O Open Asset é uma infraestrutura digital padronizada para registrar, negociar e transferir ativos financeiros entre diferentes instituições.

Esses ativos podem ser, por exemplo:

  • recebíveis (como parcelas de cartão ou duplicatas),

  • títulos de dívida,

  • cotas de investimento,

  • outros direitos financeiros.

A ideia é que esses ativos possam circular entre bancos, fintechs, corretoras e plataformas, usando padrões tecnológicos e regulatórios comuns definidos pelo Banco Central do Brasil.

Veja quem foi convidado para o debate

Avanços insuficientes
O debate atende a pedido do deputado Jadyel Alencar (Republicanos-PI). De acordo com o parlamentar, o sistema financeiro brasileiro teve avanços recentes, como o uso de infraestruturas abertas e sistemas que podem se conectar entre si.

Mesmo assim, a negociação e a circulação de ativos financeiros ainda acontecem em sistemas separados, com regras e formatos diferentes.

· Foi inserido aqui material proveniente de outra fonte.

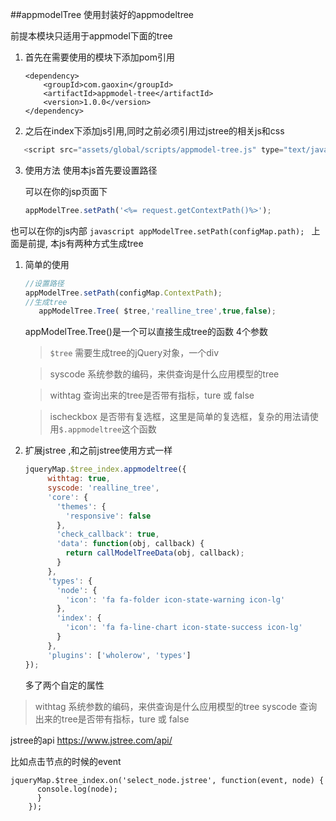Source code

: ##appmodelTree
使用封装好的appmodeltree

前提本模块只适用于appmodel下面的tree

 

1. 首先在需要使用的模块下添加pom引用

    ```
    <dependency>
        <groupId>com.gaoxin</groupId>
        <artifactId>appmodel-tree</artifactId>
        <version>1.0.0</version>
    </dependency>
    ```

2. 之后在index下添加js引用,同时之前必须引用过jstree的相关js和css

 ```javascript
    <script src="assets/global/scripts/appmodel-tree.js" type="text/javascript"></script>
 ```

3. 使用方法
   使用本js首先要设置路径

   可以在你的jsp页面下
    ```javascript
    appModelTree.setPath('<%= request.getContextPath()%>');
    ```
  也可以在你的js内部
    ```javascript
     appModelTree.setPath(configMap.path);
    ```
 上面是前提, 本js有两种方式生成tree
 1. 简单的使用
     ```javascript
     //设置路径
     appModelTree.setPath(configMap.ContextPath);
     //生成tree
        appModelTree.Tree( $tree,'realline_tree',true,false);
    ```
    appModelTree.Tree()是一个可以直接生成tree的函数
    4个参数
     > `$tree` 需要生成tree的jQuery对象，一个div 
     
     > syscode 系统参数的编码，来供查询是什么应用模型的tree
     
     > withtag 查询出来的tree是否带有指标，ture 或 false
     
     > ischeckbox 是否带有复选框，这里是简单的复选框，复杂的用法请使用`$.appmodeltree`这个函数
 
 2. 扩展jstree ,和之前jstree使用方式一样
     ```javascript
     jqueryMap.$tree_index.appmodeltree({
          withtag: true,
          syscode: 'realline_tree',
          'core': {
            'themes': {
              'responsive': false
            },
            'check_callback': true,
            'data': function(obj, callback) {
              return callModelTreeData(obj, callback);
            }
          },
          'types': {
            'node': {
              'icon': 'fa fa-folder icon-state-warning icon-lg'
            },
            'index': {
              'icon': 'fa fa-line-chart icon-state-success icon-lg'
            }
          },
          'plugins': ['wholerow', 'types']
    });
     ```
     多了两个自定的属性
   >  withtag 系统参数的编码，来供查询是什么应用模型的tree
     syscode 查询出来的tree是否带有指标，ture 或 false
     
jstree的api
https://www.jstree.com/api/
    
比如点击节点的时候的event
```
jqueryMap.$tree_index.on('select_node.jstree', function(event, node) {
      console.log(node);
      }
    });
```
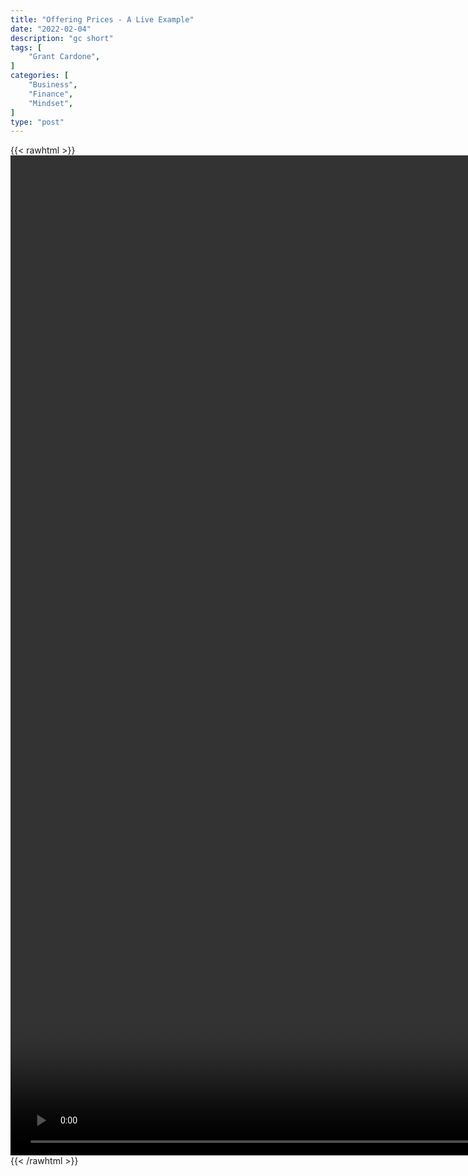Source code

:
 ```yaml
---
title: "Offering Prices - A Live Example"
date: "2022-02-04"
description: "gc short"
tags: [
    "Grant Cardone",
]
categories: [
    "Business",
    "Finance",
    "Mindset",
]
type: "post"
---
```

{{< rawhtml >}}
    <video style="height:40vh;width:auto" overflow="hidden" controls>
        <source src="https://clips.dev00ps.com/Grant_ardone/Mystery_shopping_my_clients_business_LIVE_shorts.mp4" type="video/mp4"> 
    </video>
{{< /rawhtml >}}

Isso aumenta os custos para conectar esses sistemas e dificulta o acesso ao crédito, principalmente para micro, pequenas e médias empresas.

Open Finance
Jadyel Alencar argumenta que experiências como o Open Finance e a regulação do mercado de recebíveis de cartão de crédito demonstraram que arquiteturas abertas e padronizadas, aliadas à coordenação do poder público e à supervisão regulatória, podem ampliar a concorrência, reduzir assimetrias de informação e estimular a inovação no sistema financeiro.

“O sistema financeiro brasileiro avançou de forma significativa nos últimos anos ao adotar modelos regulatórios baseados em infraestruturas abertas, interoperáveis e coordenadas pelo Estado, capazes de promover concorrência, eficiência e inclusão”, afirma.